Quand aurons-nous enfin les ressorts pour transformer ces « indépendances nominales » en véritables instruments d’affranchissement du joug colonial ? Le temps n’est-il pas venu de mener, avec sincérité, une profonde et fructueuse réflexion prospective sur l’avenir de notre continent ? De quoi remplissons-nous, les uns et les autres, la corbeille de l’Afrique des valeurs, du travail et de l’intégrité, afin de poser courageusement les bases d’un continent majeur, qui sait tirer les leçons de ses faiblesses et les avantages de ses atouts ?
Vite, une autre Afrique !
Pourtant, ce continent ne manque pas d’atouts ! Il regorge même d’énormes richesses humaines, dispose d’une enviable expertise et d’importantes réserves minières et minéralières qui fondent l’espoir et cimentent la conviction qu’une autre Afrique est possible.
Une autre Afrique comme celle du Togolais Sylvanus Olympio qui a voulu se battre pour l’indépendance monétaire de son pays et du continent ! Ou encore celle du Béninois Mathieu Kérékou qui a su nous dire que « la caractéristique fondamentale et la source première de l’arriération de notre pays est la domination étrangère ». Avant d’expliquer par le menu que « l’histoire de cette domination est celle de l’oppression politique, de l’exploitation économique, de l’aliénation culturelle, de l’épanouissement de contradictions inter-régionales et intertribales ».
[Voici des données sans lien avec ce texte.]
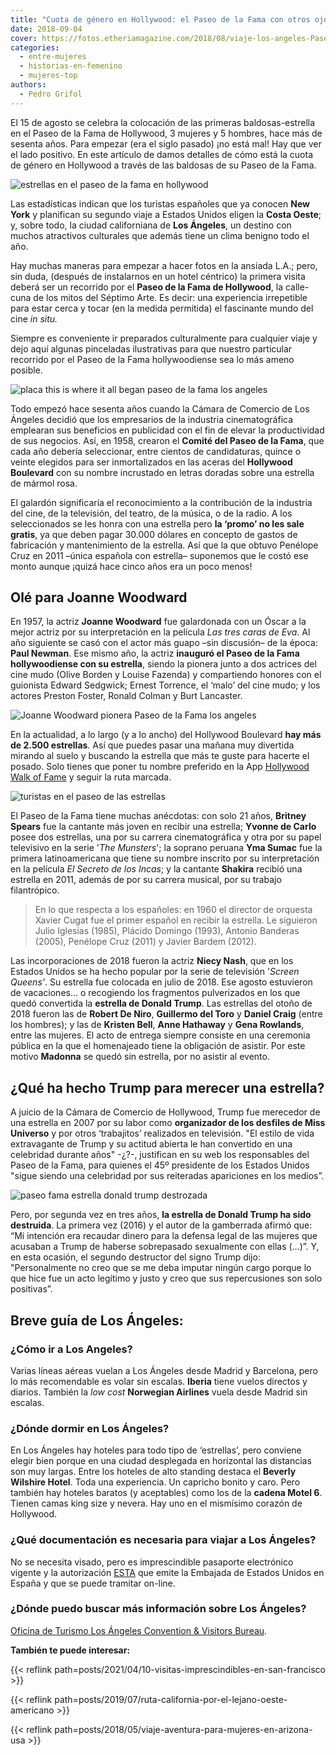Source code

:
 ```yaml
---
title: "Cuota de género en Hollywood: el Paseo de la Fama con otros ojos"
date: 2018-09-04
cover: https://fotos.etheriamagazine.com/2018/08/viaje-los-angeles-Paseo-de-la-Fama-de-Hollywood-etheria.jpg
categories: 
  - entre-mujeres
  - historias-en-femenino
  - mujeres-top
authors: 
  - Pedro Grifol
---
```


El 15 de agosto se celebra la colocación de las primeras baldosas-estrella en el Paseo 
de la Fama de Hollywood, 3 mujeres y 5 hombres, hace más de sesenta años. Para empezar 
(era el siglo pasado) ¡no está mal! Hay que ver el lado positivo. En este artículo de 
damos detalles de cómo está la cuota de género en Hollywood a través de las baldosas de 
su Paseo de la Fama. 

![estrellas en el paseo de la fama en hollywood](https://fotos.etheriamagazine.com/2018/08/viaje-los-angeles-Paseo-de-la-Fama-de-Hollywood-etheria.jpg "El Paseo de la Fama es una de las visitas básicas en Los Ángeles.")

Las estadísticas indican que los turistas españoles que ya conocen **New York** y 
planifican su segundo viaje a Estados Unidos eligen la **Costa Oeste**; y, sobre todo, 
la ciudad californiana de **Los Ángeles**, un destino con muchos atractivos culturales 
que además tiene un clima benigno todo el año. 

Hay muchas maneras para empezar a hacer fotos en la ansiada L.A.; pero, sin duda, 
(después de instalarnos en un hotel céntrico) la primera visita deberá ser un recorrido 
por el **Paseo de la Fama de Hollywood**, la calle-cuna de los mitos del Séptimo Arte. 
Es decir: una experiencia irrepetible para estar cerca y tocar (en la medida permitida) 
el fascinante mundo del cine _in situ._ 

Siempre es conveniente ir preparados culturalmente para cualquier viaje y dejo aquí 
algunas pinceladas ilustrativas para que nuestro particular recorrido por el Paseo de la 
Fama hollywoodiense sea lo más ameno posible. 

![placa this is where it all began paseo de la fama los angeles](https://fotos.etheriamagazine.com/2018/08/viaje-los-angeles-paseo-fama-placa-donde-todo-empezo-etheria.jpg "Inscripción conmemorativa de las 8 primeras estrellas del Paseo de la Fama.")

Todo empezó hace sesenta años cuando la Cámara de Comercio de Los Ángeles decidió que 
los empresarios de la industria cinematográfica emplearan sus beneficios en publicidad 
con el fin de elevar la productividad de sus negocios. Así, en 1958, crearon el **Comité 
del Paseo de la Fama**, que cada año debería seleccionar, entre cientos de candidaturas, 
quince o veinte elegidos para ser inmortalizados en las aceras del **Hollywood 
Boulevard** con su nombre incrustado en letras doradas sobre una estrella de mármol 
rosa. 

El galardón significaría el reconocimiento a la contribución de la industria del cine, 
de la televisión, del teatro, de la música, o de la radio. A los seleccionados se les 
honra con una estrella pero **la ‘promo’ no les sale gratis**, ya que deben pagar 30.000 
dólares en concepto de gastos de fabricación y mantenimiento de la estrella. Así que la 
que obtuvo Penélope Cruz en 2011 –única española con estrella– suponemos que le costó 
ese monto aunque ¡quizá hace cinco años era un poco menos! 

## Olé para Joanne Woodward

En 1957, la actriz **Joanne Woodward** fue galardonada con un Óscar a la mejor actriz 
por su interpretación en la película _Las tres caras de Eva_. Al año siguiente se casó 
con el actor más guapo –sin discusión– de la época: **Paul Newman**. Ese mismo año, la 
actriz **inauguró el Paseo de la Fama hollywoodiense con su estrella**, siendo la 
pionera junto a dos actrices del cine mudo (Olive Borden y Louise Fazenda) y 
compartiendo honores con el guionista Edward Sedgwick; Ernest Torrence, el ‘malo’ del 
cine mudo; y los actores Preston Foster, Ronald Colman y Burt Lancaster. 

![Joanne Woodward pionera Paseo de la Fama los angeles](https://fotos.etheriamagazine.com/2018/08/Los-Angeles-paseo-fama-estrella-Joanne-Woodward-etheria.jpg "Joanne Woodward, pionera del Paseo de la Fama, y su estrella en la actualidad.")

En la actualidad, a lo largo (y a lo ancho) del Hollywood Boulevard **hay más de 2.500 
estrellas**. Así que puedes pasar una mañana muy divertida mirando al suelo y buscando 
la estrella que más te guste para hacerte el posado. Solo tienes que poner tu nombre 
preferido en la App [Hollywood Walk of 
Fame](https://play.google.com/store/apps/details?id=com.dmi.hollywood&hl=en_US) y seguir 
la ruta marcada. 

![turistas en el paseo de las estrellas](https://fotos.etheriamagazine.com/2018/08/viaje-etheria-magazine-Paseo-de-la-Fama-de-Hollywood-viaje-los-angeles.jpg "(Izq.) Operarios colocando una estrella. (Dcha.) Los visitantes buscan su personaje favorito para el recuerdo.")

El Paseo de la Fama tiene muchas anécdotas: con solo 21 años, **Britney Spears** fue la 
cantante más joven en recibir una estrella; **Yvonne de Carlo** posee dos estrellas, una 
por su carrera cinematográfica y otra por su papel televisivo en la serie '_The 
Munsters_'; la soprano peruana **Yma Sumac** fue la primera latinoamericana que tiene su 
nombre inscrito por su interpretación en la película _El Secreto de los Incas_; y la 
cantante **Shakira** recibió una estrella en 2011, además de por su carrera musical, por 
su trabajo filantrópico. 

> En lo que respecta a los españoles: en 1960 el director de orquesta Xavier Cugat fue el 
> primer español en recibir la estrella. Le siguieron Julio Iglesias (1985), Plácido 
> Domingo (1993), Antonio Banderas (2005), Penélope Cruz (2011) y Javier Bardem (2012). 

Las incorporaciones de 2018 fueron la actriz **Niecy Nash**, que en los Estados Unidos 
se ha hecho popular por la serie de televisión '_Screen Queens'_. Su estrella fue 
colocada en julio de 2018. Ese agosto estuvieron de vacaciones… o recogiendo los 
fragmentos pulverizados en los que quedó convertida la **estrella de Donald Trump**. Las 
estrellas del otoño de 2018 fueron las de **Robert De Niro**, **Guillermo del Toro** y 
**Daniel Craig** (entre los hombres); y las de **Kristen Bell**, **Anne Hathaway** y 
**Gena Rowlands**, entre las mujeres. El acto de entrega siempre consiste en una 
ceremonia pública en la que el homenajeado tiene la obligación de asistir. Por este 
motivo **Madonna** se quedó sin estrella, por no asistir al evento. 

## ¿Qué ha hecho Trump para merecer una estrella?

A juicio de la Cámara de Comercio de Hollywood, Trump fue merecedor de una estrella en 
2007 por su labor como **organizador de los desfiles de Miss Universo** y por otros 
‘trabajitos’ realizados en televisión. "El estilo de vida extravagante de Trump y su 
actitud abierta le han convertido en una celebridad durante años" -¿?-, justifican en su 
web los responsables del Paseo de la Fama, para quienes el 45º presidente de los Estados 
Unidos "sigue siendo una celebridad por sus reiteradas apariciones en los medios”. 

![paseo fama estrella donald trump destrozada](https://fotos.etheriamagazine.com/2018/08/los-angeles-paseo-fama-estrella-rota-Donald-Trump-26-julio-2018.jpg "Así amaneció la estrella de Donald Trump el 26 de julio de 2018.")

Pero, por segunda vez en tres años, **la estrella de Donald Trump ha sido destruida**. 
La primera vez (2016) y el autor de la gamberrada afirmó que: “Mi intención era recaudar 
dinero para la defensa legal de las mujeres que acusaban a Trump de haberse sobrepasado 
sexualmente con ellas (…)”. Y, en esta ocasión, el segundo destructor del signo Trump 
dijo: "Personalmente no creo que se me deba imputar ningún cargo porque lo que hice fue 
un acto legítimo y justo y creo que sus repercusiones son solo positivas”. 

## Breve guía de Los Ángeles:

### ¿Cómo ir a Los Angeles?

Varias líneas aéreas vuelan a Los Ángeles desde Madrid y Barcelona, pero lo más 
recomendable es volar sin escalas. **Iberia** tiene vuelos directos y diarios. También 
la _low cost_ **Norwegian Airlines** vuela desde Madrid sin escalas. 

### ¿Dónde dormir en Los Ángeles?

En Los Ángeles hay hoteles para todo tipo de ‘estrellas’, pero conviene elegir bien 
porque en una ciudad desplegada en horizontal las distancias son muy largas. Entre los 
hoteles de alto standing destaca el **Beverly Wilshire Hotel**. Toda una experiencia. Un 
capricho bonito y caro. Pero también hay hoteles baratos (y aceptables) como los de la 
**cadena Motel 6**. Tienen camas king size y nevera. Hay uno en el mismísimo corazón de 
Hollywood. 

### ¿Qué documentación es necesaria para viajar a Los Ángeles?

No se necesita visado, pero es imprescindible pasaporte electrónico vigente y la 
autorización [ESTA](http://www.esta.es) que emite la Embajada de Estados Unidos en 
España y que se puede tramitar on-line. 

### ¿Dónde puedo buscar más información sobre Los Ángeles?

[Oficina de Turismo Los Ángeles Convention & Visitors 
Bureau](https://www.discoverlosangeles.com). 

**También te puede interesar:** 

{{< reflink path=posts/2021/04/10-visitas-imprescindibles-en-san-francisco >}} 

{{< reflink path=posts/2019/07/ruta-california-por-el-lejano-oeste-americano >}} 

{{< reflink path=posts/2018/05/viaje-aventura-para-mujeres-en-arizona-usa >}}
Voilà un diagnostic vieux de 52 ans qui devrait encore habiter les peuples d’Afrique en ce 1er août où l’on célèbre le 64e anniversaire de l’indépendance de ce pays. Tout comme chacun de nous devrait traduire dans ses actes quotidiens cette autre Afrique de Thomas Isidore Noël Sankara, qui nous a instruit, par l’exemple et au péril de sa vie, que nous devons impérativement… « produire ce que nous consommons et consommer ce que nous produisions » !
Ces messages, on les entend et on s’égosille même à les réciter encore et encore. Mais prend-on seulement la peine de les écouter vraiment ? De les mettre hardiment en pratique ? Sommes-nous prêts à convoquer aujourd’hui, au bal des actions et non pas sur le parquet de l’élégance du verbe, l’Afrique des Daniel Ouezzin Coulibaly et Joseph Ki-Zerbo, de Kwame Nkrumah, de Julius Nyerere et de Nelson Mandela ? Oserions-nous enfin sauter le pas, sortir de nos évidences et de nos zones de confort pour bâtir, main dans la main avec les autres et le cœur vaillant cette autre Afrique libre, prospère et véritablement indépendante ?
Malheureusement, nos héros sont morts et nos hérauts sont fatigués ! Les pères de l’indépendance, les combattants de la libération totale du continent, les leaders fondateurs de notre voie d’espérance dans l’unité et dans l’union ne sont plus. Il ne reste plus que nous, devant le miroir de nos désespoirs et de nos divisions stériles. Il ne reste plus que nous et nos… dépendantes indépendances qui nous donnent encore, 64 ans après la fièvre de 1960, l’illusion de compter dans le concert des nations.